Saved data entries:
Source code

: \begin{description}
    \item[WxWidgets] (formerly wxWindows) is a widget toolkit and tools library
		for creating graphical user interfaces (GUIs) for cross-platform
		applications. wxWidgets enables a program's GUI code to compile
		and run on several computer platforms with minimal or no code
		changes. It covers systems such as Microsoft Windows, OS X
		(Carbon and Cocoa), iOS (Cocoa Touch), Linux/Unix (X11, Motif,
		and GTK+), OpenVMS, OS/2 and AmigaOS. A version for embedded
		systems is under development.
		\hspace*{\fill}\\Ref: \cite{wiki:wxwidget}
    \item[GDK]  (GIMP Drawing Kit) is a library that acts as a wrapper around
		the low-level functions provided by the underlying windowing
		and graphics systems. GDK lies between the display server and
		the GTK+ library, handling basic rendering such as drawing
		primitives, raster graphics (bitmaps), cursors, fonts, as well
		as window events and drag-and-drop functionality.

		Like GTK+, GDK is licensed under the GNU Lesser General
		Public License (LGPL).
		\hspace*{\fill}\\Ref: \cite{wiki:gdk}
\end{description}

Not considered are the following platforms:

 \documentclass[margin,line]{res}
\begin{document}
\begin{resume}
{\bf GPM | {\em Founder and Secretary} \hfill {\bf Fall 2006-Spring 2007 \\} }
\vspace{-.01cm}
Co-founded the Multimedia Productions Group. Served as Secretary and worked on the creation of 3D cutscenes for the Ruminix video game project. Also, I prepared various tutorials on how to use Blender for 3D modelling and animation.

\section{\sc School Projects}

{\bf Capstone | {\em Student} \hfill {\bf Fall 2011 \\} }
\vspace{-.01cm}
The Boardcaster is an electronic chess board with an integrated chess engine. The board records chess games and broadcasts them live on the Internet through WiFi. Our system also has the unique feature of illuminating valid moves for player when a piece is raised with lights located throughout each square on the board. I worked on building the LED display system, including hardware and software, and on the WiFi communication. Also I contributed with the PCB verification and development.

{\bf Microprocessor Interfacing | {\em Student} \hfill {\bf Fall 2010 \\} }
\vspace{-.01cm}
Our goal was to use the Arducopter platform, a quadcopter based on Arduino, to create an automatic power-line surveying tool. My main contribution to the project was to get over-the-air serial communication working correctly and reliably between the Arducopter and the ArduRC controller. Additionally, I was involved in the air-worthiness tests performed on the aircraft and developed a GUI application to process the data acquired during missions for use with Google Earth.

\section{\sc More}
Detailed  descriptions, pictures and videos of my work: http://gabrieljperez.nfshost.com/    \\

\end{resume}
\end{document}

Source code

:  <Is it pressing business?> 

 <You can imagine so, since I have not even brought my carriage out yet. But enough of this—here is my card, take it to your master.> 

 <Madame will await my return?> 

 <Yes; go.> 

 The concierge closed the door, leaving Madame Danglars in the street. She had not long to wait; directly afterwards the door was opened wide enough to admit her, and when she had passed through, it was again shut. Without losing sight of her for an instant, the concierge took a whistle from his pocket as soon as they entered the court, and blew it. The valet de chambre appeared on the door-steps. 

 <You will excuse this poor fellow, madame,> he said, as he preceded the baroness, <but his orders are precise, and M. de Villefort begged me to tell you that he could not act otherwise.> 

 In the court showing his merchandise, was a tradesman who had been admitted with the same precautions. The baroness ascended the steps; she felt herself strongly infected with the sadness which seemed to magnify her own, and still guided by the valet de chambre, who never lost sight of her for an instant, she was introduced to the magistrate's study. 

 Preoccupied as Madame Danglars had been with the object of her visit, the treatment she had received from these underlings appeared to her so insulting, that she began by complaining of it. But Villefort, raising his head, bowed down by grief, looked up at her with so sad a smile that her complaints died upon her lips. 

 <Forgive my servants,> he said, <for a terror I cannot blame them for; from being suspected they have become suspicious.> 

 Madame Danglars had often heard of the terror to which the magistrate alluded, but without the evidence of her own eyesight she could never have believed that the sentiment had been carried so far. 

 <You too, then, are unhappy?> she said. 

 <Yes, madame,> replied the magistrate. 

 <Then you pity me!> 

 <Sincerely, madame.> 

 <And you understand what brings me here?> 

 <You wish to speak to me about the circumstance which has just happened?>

WHAT TO DO
Give the records back in full, word for word.

YOUR RESPONSE
Source code

: \begin{description}
    \item[WxWidgets] (formerly wxWindows) is a widget toolkit and tools library
		for creating graphical user interfaces (GUIs) for cross-platform
		applications. wxWidgets enables a program's GUI code to compile
		and run on several computer platforms with minimal or no code
		changes. It covers systems such as Microsoft Windows, OS X
		(Carbon and Cocoa), iOS (Cocoa Touch), Linux/Unix (X11, Motif,
		and GTK+), OpenVMS, OS/2 and AmigaOS. A version for embedded
		systems is under development.
		\hspace*{\fill}\\Ref: \cite{wiki:wxwidget}
    \item[GDK]  (GIMP Drawing Kit) is a library that acts as a wrapper around
		the low-level functions provided by the underlying windowing
		and graphics systems. GDK lies between the display server and
		the GTK+ library, handling basic rendering such as drawing
		primitives, raster graphics (bitmaps), cursors, fonts, as well
		as window events and drag-and-drop functionality.

		Like GTK+, GDK is licensed under the GNU Lesser General
		Public License (LGPL).
		\hspace*{\fill}\\Ref: \cite{wiki:gdk}
\end{description}

Not considered are the following platforms:

 \documentclass[margin,line]{res}
\begin{document}
\begin{resume}
{\bf GPM | {\em Founder and Secretary} \hfill {\bf Fall 2006-Spring 2007 \\} }
\vspace{-.01cm}
Co-founded the Multimedia Productions Group. Served as Secretary and worked on the creation of 3D cutscenes for the Ruminix video game project. Also, I prepared various tutorials on how to use Blender for 3D modelling and animation.

\section{\sc School Projects}

{\bf Capstone | {\em Student} \hfill {\bf Fall 2011 \\} }
\vspace{-.01cm}
The Boardcaster is an electronic chess board with an integrated chess engine. The board records chess games and broadcasts them live on the Internet through WiFi. Our system also has the unique feature of illuminating valid moves for player when a piece is raised with lights located throughout each square on the board. I worked on building the LED display system, including hardware and software, and on the WiFi communication. Also I contributed with the PCB verification and development.

{\bf Microprocessor Interfacing | {\em Student} \hfill {\bf Fall 2010 \\} }
\vspace{-.01cm}
Our goal was to use the Arducopter platform, a quadcopter based on Arduino, to create an automatic power-line surveying tool. My main contribution to the project was to get over-the-air serial communication working correctly and reliably between the Arducopter and the ArduRC controller. Additionally, I was involved in the air-worthiness tests performed on the aircraft and developed a GUI application to process the data acquired during missions for use with Google Earth.

\section{\sc More}
Detailed  descriptions, pictures and videos of my work: http://gabrieljperez.nfshost.com/    \\

\end{resume}
\end{document}

Source code

:  <Is it pressing business?> 

 <You can imagine so, since I have not even brought my carriage out yet. But enough of this—here is my card, take it to your master.> 

 <Madame will await my return?> 

 <Yes; go.> 

 The concierge closed the door, leaving Madame Danglars in the street. She had not long to wait; directly afterwards the door was opened wide enough to admit her, and when she had passed through, it was again shut. Without losing sight of her for an instant, the concierge took a whistle from his pocket as soon as they entered the court, and blew it. The valet de chambre appeared on the door-steps. 

 <You will excuse this poor fellow, madame,> he said, as he preceded the baroness, <but his orders are precise, and M. de Villefort begged me to tell you that he could not act otherwise.> 

 In the court showing his merchandise, was a tradesman who had been admitted with the same precautions. The baroness ascended the steps; she felt herself strongly infected with the sadness which seemed to magnify her own, and still guided by the valet de chambre, who never lost sight of her for an instant, she was introduced to the magistrate's study. 

 Preoccupied as Madame Danglars had been with the object of her visit, the treatment she had received from these underlings appeared to her so insulting, that she began by complaining of it. But Villefort, raising his head, bowed down by grief, looked up at her with so sad a smile that her complaints died upon her lips. 

 <Forgive my servants,> he said, <for a terror I cannot blame them for; from being suspected they have become suspicious.> 

 Madame Danglars had often heard of the terror to which the magistrate alluded, but without the evidence of her own eyesight she could never have believed that the sentiment had been carried so far. 

 <You too, then, are unhappy?> she said. 

 <Yes, madame,> replied the magistrate. 

 <Then you pity me!> 

 <Sincerely, madame.> 

 <And you understand what brings me here?> 

 <You wish to speak to me about the circumstance which has just happened?>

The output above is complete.